What you are asked to do. Show, in full, each line of the data that contains "引動過程".

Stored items
..............................
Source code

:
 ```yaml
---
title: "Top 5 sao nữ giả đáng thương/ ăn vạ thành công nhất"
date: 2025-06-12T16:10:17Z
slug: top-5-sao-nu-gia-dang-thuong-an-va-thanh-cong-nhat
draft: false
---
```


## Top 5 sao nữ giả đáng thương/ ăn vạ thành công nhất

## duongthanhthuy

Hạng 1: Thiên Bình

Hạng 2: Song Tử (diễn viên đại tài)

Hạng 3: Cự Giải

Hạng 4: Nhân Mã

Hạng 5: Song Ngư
..............................
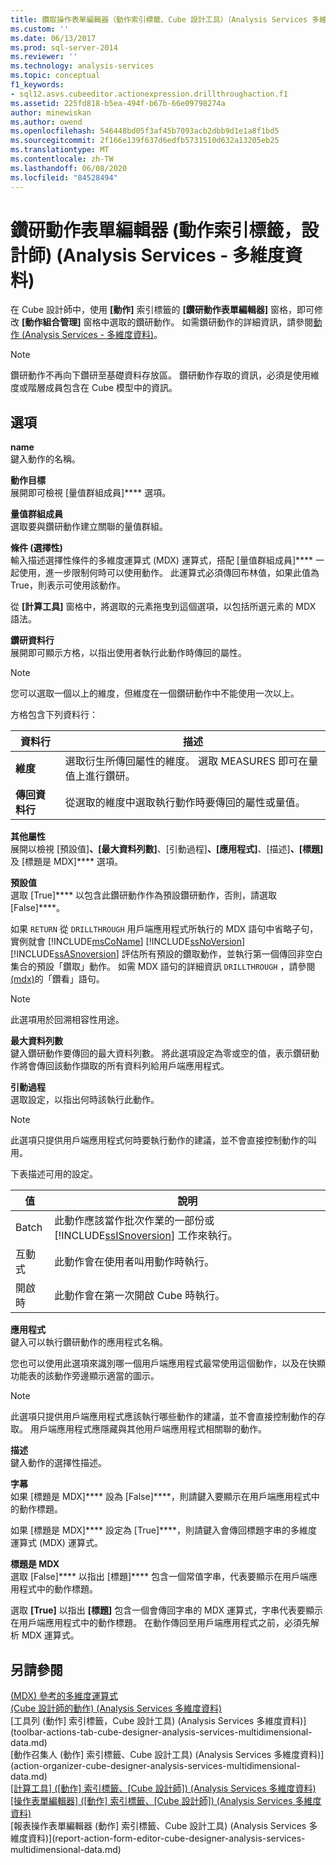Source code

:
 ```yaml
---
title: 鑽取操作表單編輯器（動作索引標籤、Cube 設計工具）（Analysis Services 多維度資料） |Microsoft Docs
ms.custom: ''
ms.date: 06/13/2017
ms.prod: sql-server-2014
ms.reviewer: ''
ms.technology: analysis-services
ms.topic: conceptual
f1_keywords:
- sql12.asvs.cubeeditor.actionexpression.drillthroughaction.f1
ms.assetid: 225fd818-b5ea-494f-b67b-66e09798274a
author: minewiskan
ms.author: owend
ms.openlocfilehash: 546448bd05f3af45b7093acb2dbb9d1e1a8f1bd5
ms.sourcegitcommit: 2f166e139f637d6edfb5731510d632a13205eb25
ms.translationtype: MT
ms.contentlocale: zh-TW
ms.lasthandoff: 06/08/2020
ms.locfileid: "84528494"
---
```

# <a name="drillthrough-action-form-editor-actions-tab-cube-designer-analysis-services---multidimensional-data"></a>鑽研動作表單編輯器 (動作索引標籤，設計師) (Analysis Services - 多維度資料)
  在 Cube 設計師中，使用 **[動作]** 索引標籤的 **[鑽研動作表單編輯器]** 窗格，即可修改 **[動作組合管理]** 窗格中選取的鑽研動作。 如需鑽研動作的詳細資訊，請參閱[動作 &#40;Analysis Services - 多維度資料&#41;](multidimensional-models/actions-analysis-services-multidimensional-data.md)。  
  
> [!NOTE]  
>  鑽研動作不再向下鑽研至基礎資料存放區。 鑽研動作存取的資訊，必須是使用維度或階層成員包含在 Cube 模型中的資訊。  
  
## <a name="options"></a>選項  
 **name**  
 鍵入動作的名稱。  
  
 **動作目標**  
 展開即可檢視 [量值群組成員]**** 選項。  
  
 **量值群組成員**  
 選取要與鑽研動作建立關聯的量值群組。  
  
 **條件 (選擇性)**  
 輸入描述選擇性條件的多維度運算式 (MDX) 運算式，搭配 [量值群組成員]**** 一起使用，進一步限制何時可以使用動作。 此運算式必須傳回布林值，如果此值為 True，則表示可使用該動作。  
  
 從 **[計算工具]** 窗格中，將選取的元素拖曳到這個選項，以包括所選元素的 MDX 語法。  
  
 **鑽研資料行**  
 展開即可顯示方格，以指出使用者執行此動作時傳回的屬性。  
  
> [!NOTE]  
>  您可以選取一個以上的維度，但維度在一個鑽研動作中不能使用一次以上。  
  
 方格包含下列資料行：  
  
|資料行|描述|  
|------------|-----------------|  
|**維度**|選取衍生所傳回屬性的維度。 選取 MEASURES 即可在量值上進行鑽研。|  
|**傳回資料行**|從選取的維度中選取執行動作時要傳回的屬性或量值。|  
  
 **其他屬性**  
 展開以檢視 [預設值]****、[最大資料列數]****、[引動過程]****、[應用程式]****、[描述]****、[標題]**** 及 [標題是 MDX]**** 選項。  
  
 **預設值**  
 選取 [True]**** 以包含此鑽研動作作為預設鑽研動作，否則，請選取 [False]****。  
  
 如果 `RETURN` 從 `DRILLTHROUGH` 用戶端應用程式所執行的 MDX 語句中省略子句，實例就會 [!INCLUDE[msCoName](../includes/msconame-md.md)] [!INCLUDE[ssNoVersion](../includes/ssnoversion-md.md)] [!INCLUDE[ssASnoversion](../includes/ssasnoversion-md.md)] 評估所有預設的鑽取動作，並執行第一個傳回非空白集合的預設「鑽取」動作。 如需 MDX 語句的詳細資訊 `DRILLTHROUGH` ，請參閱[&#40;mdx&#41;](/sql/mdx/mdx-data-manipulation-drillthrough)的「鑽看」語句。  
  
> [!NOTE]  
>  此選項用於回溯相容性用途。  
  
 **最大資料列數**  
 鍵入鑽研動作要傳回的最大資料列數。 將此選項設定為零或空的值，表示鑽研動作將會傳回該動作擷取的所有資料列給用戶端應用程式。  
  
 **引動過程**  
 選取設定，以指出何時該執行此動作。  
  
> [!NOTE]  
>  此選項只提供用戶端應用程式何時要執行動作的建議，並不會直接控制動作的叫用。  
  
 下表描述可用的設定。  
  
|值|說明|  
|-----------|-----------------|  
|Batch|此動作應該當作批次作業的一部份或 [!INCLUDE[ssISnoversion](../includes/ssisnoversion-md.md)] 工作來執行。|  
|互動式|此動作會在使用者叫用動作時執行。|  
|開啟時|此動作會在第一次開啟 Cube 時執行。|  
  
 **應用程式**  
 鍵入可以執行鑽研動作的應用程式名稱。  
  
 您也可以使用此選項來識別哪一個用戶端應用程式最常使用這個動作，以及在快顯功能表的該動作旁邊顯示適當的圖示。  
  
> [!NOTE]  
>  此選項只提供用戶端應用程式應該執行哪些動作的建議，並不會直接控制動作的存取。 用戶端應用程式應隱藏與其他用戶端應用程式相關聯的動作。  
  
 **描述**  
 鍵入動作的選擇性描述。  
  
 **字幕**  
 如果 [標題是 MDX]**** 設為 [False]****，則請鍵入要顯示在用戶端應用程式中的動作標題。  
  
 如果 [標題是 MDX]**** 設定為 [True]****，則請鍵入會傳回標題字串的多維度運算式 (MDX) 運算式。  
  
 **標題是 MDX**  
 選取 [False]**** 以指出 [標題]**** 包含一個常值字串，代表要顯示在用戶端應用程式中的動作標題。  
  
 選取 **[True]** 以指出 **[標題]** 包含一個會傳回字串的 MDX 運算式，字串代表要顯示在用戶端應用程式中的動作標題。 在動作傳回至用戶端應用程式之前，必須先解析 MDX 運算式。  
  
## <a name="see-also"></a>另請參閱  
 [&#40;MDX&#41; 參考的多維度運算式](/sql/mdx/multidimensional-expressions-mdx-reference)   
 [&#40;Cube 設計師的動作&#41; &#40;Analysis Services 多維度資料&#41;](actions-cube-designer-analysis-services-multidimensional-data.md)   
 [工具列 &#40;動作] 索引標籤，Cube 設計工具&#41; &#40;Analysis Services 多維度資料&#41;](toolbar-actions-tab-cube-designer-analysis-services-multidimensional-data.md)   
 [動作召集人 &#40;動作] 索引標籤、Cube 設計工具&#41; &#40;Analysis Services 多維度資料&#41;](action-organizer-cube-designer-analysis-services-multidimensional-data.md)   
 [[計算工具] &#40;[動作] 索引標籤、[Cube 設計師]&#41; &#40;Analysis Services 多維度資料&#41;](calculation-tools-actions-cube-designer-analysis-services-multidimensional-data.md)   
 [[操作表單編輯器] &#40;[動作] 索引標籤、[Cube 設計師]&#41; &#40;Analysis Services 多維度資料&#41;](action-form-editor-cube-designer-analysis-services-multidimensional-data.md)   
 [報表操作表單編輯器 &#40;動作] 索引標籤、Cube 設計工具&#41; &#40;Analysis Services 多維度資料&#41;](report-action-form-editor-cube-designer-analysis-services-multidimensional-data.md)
..............................
Answer for the task.
 展開以檢視 [預設值]****、[最大資料列數]****、[引動過程]****、[應用程式]****、[描述]****、[標題]**** 及 [標題是 MDX]**** 選項。  
 **引動過程**  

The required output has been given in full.